UK & World News
Ukraine Scraps Controversial Anti-Protest Laws
Anti-protests laws that sparked violent demonstrations in Ukraine have been scrapped in an attempt to end a two-month stand-off between the government and opposition supporters.
At least three people have died in clashes between protesters and security forces since the new laws were announced.
Applause broke out in parliament after the vote passed with 361 deputies in favour and two against.
The move came shortly after Prime Minister Mykola Azarov resigned, saying he hoped the move would help bring resolution to the crisis.
Mr Azarov said he was stepping down to try and encourage a "social-political compromise" to the unrest in the country.
In a statement he said: "Today the most important thing is to preserve the unity and integrity of Ukraine. This is far more important than any personal plans or ambitions. That is why I have taken this decision."
The pro-Western protests in Kiev began on November 21 after President Viktor Yanukovych shelved a long-planned political and economic treaty with the EU, then accepted a huge bailout package from Russian President Vladimir Putin instead.
He then approved the anti-protest laws to try to curb the opposition.

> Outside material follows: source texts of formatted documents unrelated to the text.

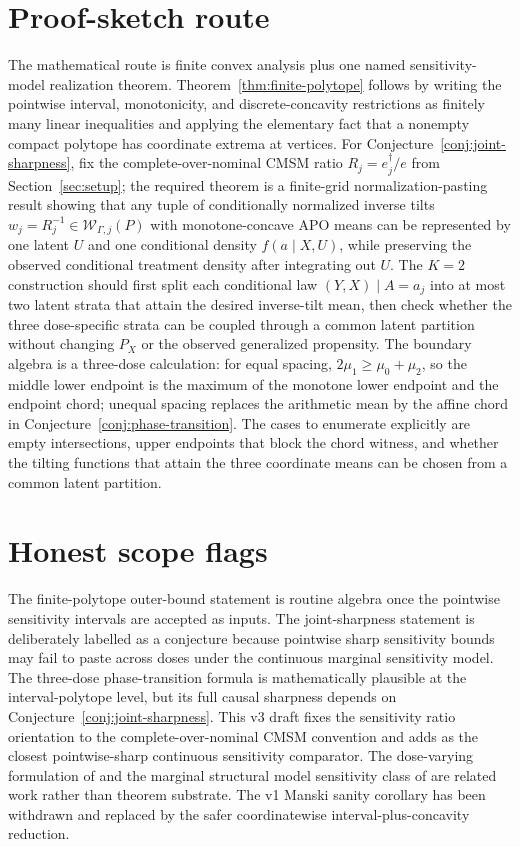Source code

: \documentclass[11pt]{article}
\theoremstyle{definition}
\theoremstyle{plain}
\theoremstyle{remark}
\begin{document}
\section{Proof-sketch route}
The mathematical route is finite convex analysis plus one named sensitivity-model realization theorem.  Theorem~\ref{thm:finite-polytope} follows by writing the pointwise interval, monotonicity, and discrete-concavity restrictions as finitely many linear inequalities and applying the elementary fact that a nonempty compact polytope has coordinate extrema at vertices.  For Conjecture~\ref{conj:joint-sharpness}, fix the complete-over-nominal CMSM ratio \(R_j=e^\dagger_j/e\) from Section~\ref{sec:setup}; the required theorem is a finite-grid normalization-pasting result showing that any tuple of conditionally normalized inverse tilts \(w_j=R_j^{-1}\in\mathcal W_{\Gamma,j}(P)\) with monotone-concave APO means can be represented by one latent \(U\) and one conditional density \(f(a\mid X,U)\), while preserving the observed conditional treatment density after integrating out \(U\).  The \(K=2\) construction should first split each conditional law \((Y,X)\mid A=a_j\) into at most two latent strata that attain the desired inverse-tilt mean, then check whether the three dose-specific strata can be coupled through a common latent partition without changing \(P_X\) or the observed generalized propensity.  The boundary algebra is a three-dose calculation: for equal spacing, \(2\mu_1\ge\mu_0+\mu_2\), so the middle lower endpoint is the maximum of the monotone lower endpoint and the endpoint chord; unequal spacing replaces the arithmetic mean by the affine chord in Conjecture~\ref{conj:phase-transition}.  The cases to enumerate explicitly are empty intersections, upper endpoints that block the chord witness, and whether the tilting functions that attain the three coordinate means can be chosen from a common latent partition.

\section{Honest scope flags}
The finite-polytope outer-bound statement is routine algebra once the pointwise sensitivity intervals are accepted as inputs.  The joint-sharpness statement is deliberately labelled as a conjecture because pointwise sharp sensitivity bounds may fail to paste across doses under the continuous marginal sensitivity model.  The three-dose phase-transition formula is mathematically plausible at the interval-polytope level, but its full causal sharpness depends on Conjecture~\ref{conj:joint-sharpness}.  This v3 draft fixes the sensitivity ratio orientation to the complete-over-nominal CMSM convention and adds \citet{BaitairianSebastienJreichKatsahianGuilloux2025} as the closest pointwise-sharp continuous sensitivity comparator.  The dose-varying formulation of \citet{DalalTchetgenTchetgen2025} and the marginal structural model sensitivity class of \citet{BonviniKennedyVenturaWasserman2022} are related work rather than theorem substrate.  The v1 Manski sanity corollary has been withdrawn and replaced by the safer coordinatewise interval-plus-concavity reduction.
\end{document}
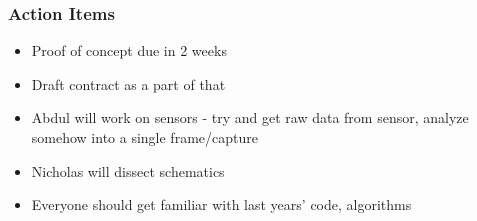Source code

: 	\subsubsection*{Action Items}
		\begin{itemize}
			\item Proof of concept due in 2 weeks
			\item Draft contract as a part of that
			\item Abdul will work on sensors - try and get raw data from sensor, analyze somehow into a single frame/capture
			\item Nicholas will dissect schematics
			\item Everyone should get familiar with last years' code, algorithms
		\end{itemize}


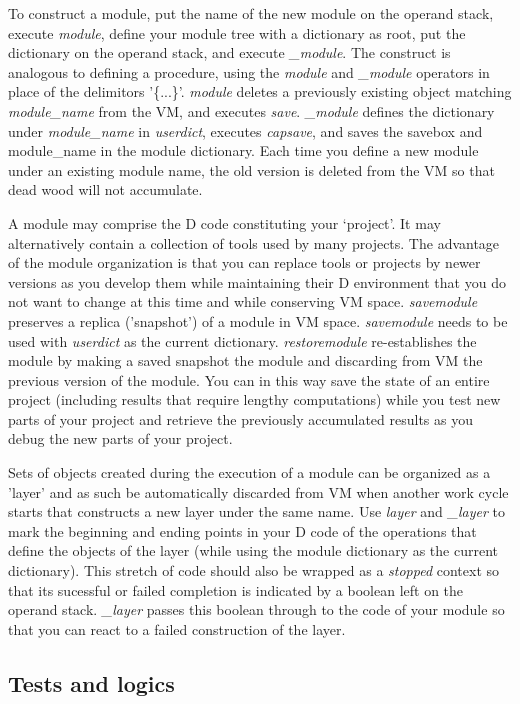 To construct a module, put the name of the new module on the operand stack, execute \emph{module}, define your module tree with a dictionary as root, put the dictionary on the operand stack, and execute \emph{\_module}. The construct is analogous to defining a procedure, using the \emph{module} and \emph{\_module} operators in place of the delimitors '\{...\}'. \emph{module} deletes a previously existing object matching \emph{module\_name} from the VM, and executes \emph{save}. \emph{\_module} defines the dictionary under \emph{module\_name} in \emph{userdict}, executes \emph{capsave}, and saves the savebox and module\_name in the module dictionary. Each time you define a new module under an existing module name, the old version is deleted from the VM so that dead wood will not accumulate.

A module may comprise the D code constituting your `project'. It may alternatively contain a collection of tools used by many projects. The advantage of the module organization is that you can replace tools or projects by newer versions as you develop them while maintaining their D environment that you do not want to change at this time and while conserving VM space. \emph{savemodule} preserves a replica ('snapshot') of a module in VM space. \emph{savemodule} needs to be used with \emph{userdict} as the current dictionary. \emph{restoremodule} re-establishes the module by making a saved snapshot the module and discarding from VM the previous version of the module. You can in this way save the state of an entire project (including results that require lengthy computations) while you test new parts of your project and retrieve the previously accumulated results as you debug the new parts of your project.

Sets of objects created during the execution of a module can be organized as a 'layer' and as such be automatically discarded from VM when another work cycle starts that constructs a new layer under the same name. Use \emph{layer} and \emph{\_layer} to mark the beginning and ending points in your D code of the operations that define the objects of the layer (while using the module dictionary as the current dictionary). This stretch of code should also be wrapped as a \emph{stopped} context so that its sucessful or failed completion is indicated by a boolean left on the operand stack. \emph{\_layer} passes this boolean through to the code of your module so that you can react to a failed construction of the layer.


\subsection{Tests and logics}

Demonstrations then spread to other parts of the country, including to some cities in the Russian-speaking east, the base of the president's support.
The crisis has been aggravated in recent days after protesters and police clashed violently.
Mr Yanukovych agreed to abolish the laws - which made the occupation of public building punishable by five years in jail and banned protesters from wearing masks or helmets - after talks with opposition leaders.
Protesters established an extensive tent camp in downtown Kiev's main square, where demonstrators have gathered around-the-clock since early December.
Not all of Ukraine is in favour with closer ties to the EU.
Many of the Russian-speaking citizens of the east want the country to retain its ties with Russia.